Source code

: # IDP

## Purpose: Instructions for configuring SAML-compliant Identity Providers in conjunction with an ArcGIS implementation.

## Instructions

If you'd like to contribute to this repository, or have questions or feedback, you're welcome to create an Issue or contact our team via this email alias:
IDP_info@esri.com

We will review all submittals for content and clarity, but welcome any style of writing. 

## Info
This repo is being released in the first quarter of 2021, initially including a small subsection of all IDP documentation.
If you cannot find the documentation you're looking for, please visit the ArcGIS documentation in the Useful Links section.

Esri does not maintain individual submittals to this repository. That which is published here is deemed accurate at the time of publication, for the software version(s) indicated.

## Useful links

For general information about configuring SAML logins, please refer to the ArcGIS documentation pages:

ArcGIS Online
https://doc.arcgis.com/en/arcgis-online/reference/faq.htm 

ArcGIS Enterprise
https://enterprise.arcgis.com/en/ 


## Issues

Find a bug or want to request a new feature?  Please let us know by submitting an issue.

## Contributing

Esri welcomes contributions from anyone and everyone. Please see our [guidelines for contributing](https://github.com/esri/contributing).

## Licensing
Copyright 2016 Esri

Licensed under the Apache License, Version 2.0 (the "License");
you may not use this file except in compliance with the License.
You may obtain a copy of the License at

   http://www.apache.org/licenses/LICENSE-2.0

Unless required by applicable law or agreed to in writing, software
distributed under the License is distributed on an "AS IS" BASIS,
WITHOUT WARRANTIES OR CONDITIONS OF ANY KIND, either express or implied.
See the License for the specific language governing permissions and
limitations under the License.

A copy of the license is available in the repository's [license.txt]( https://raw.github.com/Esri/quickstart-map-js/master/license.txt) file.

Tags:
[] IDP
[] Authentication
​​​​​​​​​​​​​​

WHAT YOU HAVE TO DO: Give the number of lines above that hold the word "Instructions", and nothing more.

RESPONSE TO THE TASK: 2